#### [Your task]
Without the pictures, retype each line below exactly as it stands.

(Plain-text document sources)
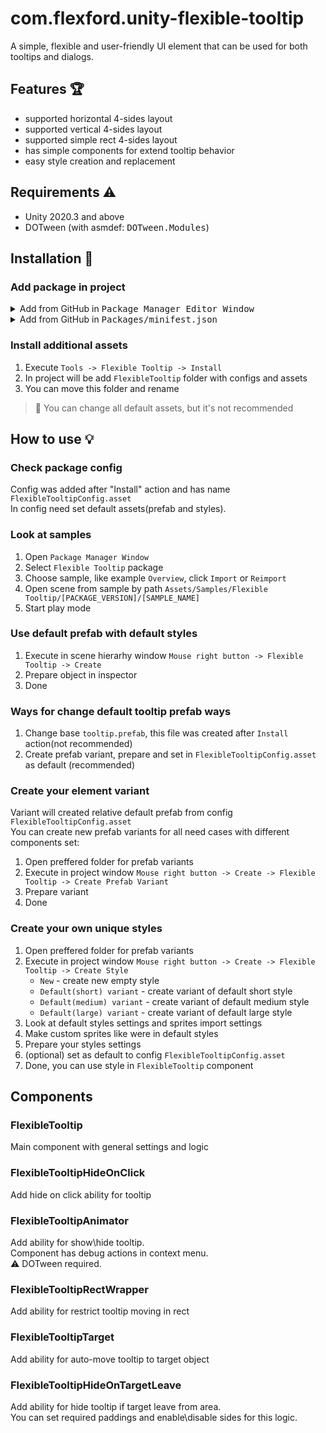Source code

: # com.flexford.unity-flexible-tooltip

A simple, flexible and user-friendly UI element that can be used for both tooltips and dialogs.

## Features 🏆
- supported horizontal 4-sides layout
- supported vertical 4-sides layout
- supported simple rect 4-sides layout
- has simple components for extend tooltip behavior
- easy style creation and replacement

## Requirements ⚠️
- Unity 2020.3 and above
- DOTween (with asmdef: <kbd>DOTween.Modules</kbd>)

## Installation 💾

### Add package in project
<details>
<summary>Add from GitHub in <kbd>Package Manager Editor Window</kbd></summary>

- open Package Manager
- click `+`
- select `Add from Git URL`
- paste `https://github.com/AlexZonov/unity-flexible-tooltip.git`
- click `Add`
</details>

<details>
<summary>Add from GitHub in <kbd>Packages/minifest.json</kbd></summary>

- open `Packages/minifest.json`
- add `"com.flexford.unity-flexible-tooltip": "git+https://github.com/AlexZonov/unity-flexible-tooltip.git"` + version if need (`#v1.0.0`)
- save
</details>

### Install additional assets
1) Execute `Tools -> Flexible Tooltip -> Install`
2) In project will be add `FlexibleTooltip` folder with configs and assets
3) You can move this folder and rename

> 📌 You can change all default assets, but it's not recommended

## How to use 💡

### Check package config
Config was added after "Install" action and has name `FlexibleTooltipConfig.asset`  
In config need set default assets(prefab and styles).

### Look at samples
1) Open `Package Manager Window`  
2) Select `Flexible Tooltip` package
3) Choose sample, like example `Overview`, click `Import` or `Reimport`  
4) Open scene from sample by path `Assets/Samples/Flexible Tooltip/[PACKAGE_VERSION]/[SAMPLE_NAME]`  
5) Start play mode

### Use default prefab with default styles
1) Execute in scene hierarhy window `Mouse right button -> Flexible Tooltip -> Create`  
2) Prepare object in inspector
3) Done

### Ways for change default tooltip prefab ways
1) Change base `tooltip.prefab`, this file was created after `Install` action(not recommended)
2) Create prefab variant, prepare and set in `FlexibleTooltipConfig.asset` as default (recommended)

### Create your element variant
Variant will created relative default prefab from config `FlexibleTooltipConfig.asset`   
You can create new prefab variants for all need cases with different components set:
1) Open preffered folder for prefab variants
2) Execute in project window `Mouse right button -> Create -> Flexible Tooltip -> Create Prefab Variant`  
3) Prepare variant
4) Done

### Create your own unique styles
1) Open preffered folder for prefab variants
2) Execute in project window `Mouse right button -> Create -> Flexible Tooltip -> Create Style`
   - `New` - create new empty style
   - `Default(short) variant` - create variant of default short style
   - `Default(medium) variant` - create variant of default medium style
   - `Default(large) variant` - create variant of default large style
3) Look at default styles settings and sprites import settings
4) Make custom sprites like were in default styles
5) Prepare your styles settings
6) (optional) set as default to config `FlexibleTooltipConfig.asset`
7) Done, you can use style in `FlexibleTooltip` component

## Components

### FlexibleTooltip
Main component with general settings and logic

### FlexibleTooltipHideOnClick
Add hide on click ability for tooltip

### FlexibleTooltipAnimator
Add ability for show\hide tooltip.  
Component has debug actions in context menu.  
⚠️ DOTween required.

### FlexibleTooltipRectWrapper
Add ability for restrict tooltip moving in rect

### FlexibleTooltipTarget
Add ability for auto-move tooltip to target object

### FlexibleTooltipHideOnTargetLeave
Add ability for hide tooltip if target leave from area.  
You can set required paddings and enable\disable sides for this logic.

#### [Your solution]
Source code

: # com.flexford.unity-flexible-tooltip

A simple, flexible and user-friendly UI element that can be used for both tooltips and dialogs.

## Features 🏆
- supported horizontal 4-sides layout
- supported vertical 4-sides layout
- supported simple rect 4-sides layout
- has simple components for extend tooltip behavior
- easy style creation and replacement

## Requirements ⚠️
- Unity 2020.3 and above
- DOTween (with asmdef: <kbd>DOTween.Modules</kbd>)

## Installation 💾

### Add package in project
<details>
<summary>Add from GitHub in <kbd>Package Manager Editor Window</kbd></summary>

- open Package Manager
- click `+`
- select `Add from Git URL`
- paste `https://github.com/AlexZonov/unity-flexible-tooltip.git`
- click `Add`
</details>

<details>
<summary>Add from GitHub in <kbd>Packages/minifest.json</kbd></summary>

- open `Packages/minifest.json`
- add `"com.flexford.unity-flexible-tooltip": "git+https://github.com/AlexZonov/unity-flexible-tooltip.git"` + version if need (`#v1.0.0`)
- save
</details>

### Install additional assets
1) Execute `Tools -> Flexible Tooltip -> Install`
2) In project will be add `FlexibleTooltip` folder with configs and assets
3) You can move this folder and rename

> 📌 You can change all default assets, but it's not recommended

## How to use 💡

### Check package config
Config was added after "Install" action and has name `FlexibleTooltipConfig.asset`  
In config need set default assets(prefab and styles).

### Look at samples
1) Open `Package Manager Window`  
2) Select `Flexible Tooltip` package
3) Choose sample, like example `Overview`, click `Import` or `Reimport`  
4) Open scene from sample by path `Assets/Samples/Flexible Tooltip/[PACKAGE_VERSION]/[SAMPLE_NAME]`  
5) Start play mode

### Use default prefab with default styles
1) Execute in scene hierarhy window `Mouse right button -> Flexible Tooltip -> Create`  
2) Prepare object in inspector
3) Done

### Ways for change default tooltip prefab ways
1) Change base `tooltip.prefab`, this file was created after `Install` action(not recommended)
2) Create prefab variant, prepare and set in `FlexibleTooltipConfig.asset` as default (recommended)

### Create your element variant
Variant will created relative default prefab from config `FlexibleTooltipConfig.asset`   
You can create new prefab variants for all need cases with different components set:
1) Open preffered folder for prefab variants
2) Execute in project window `Mouse right button -> Create -> Flexible Tooltip -> Create Prefab Variant`  
3) Prepare variant
4) Done

### Create your own unique styles
1) Open preffered folder for prefab variants
2) Execute in project window `Mouse right button -> Create -> Flexible Tooltip -> Create Style`
   - `New` - create new empty style
   - `Default(short) variant` - create variant of default short style
   - `Default(medium) variant` - create variant of default medium style
   - `Default(large) variant` - create variant of default large style
3) Look at default styles settings and sprites import settings
4) Make custom sprites like were in default styles
5) Prepare your styles settings
6) (optional) set as default to config `FlexibleTooltipConfig.asset`
7) Done, you can use style in `FlexibleTooltip` component

## Components

### FlexibleTooltip
Main component with general settings and logic

### FlexibleTooltipHideOnClick
Add hide on click ability for tooltip

### FlexibleTooltipAnimator
Add ability for show\hide tooltip.  
Component has debug actions in context menu.  
⚠️ DOTween required.

### FlexibleTooltipRectWrapper
Add ability for restrict tooltip moving in rect

### FlexibleTooltipTarget
Add ability for auto-move tooltip to target object

### FlexibleTooltipHideOnTargetLeave
Add ability for hide tooltip if target leave from area.  
You can set required paddings and enable\disable sides for this logic.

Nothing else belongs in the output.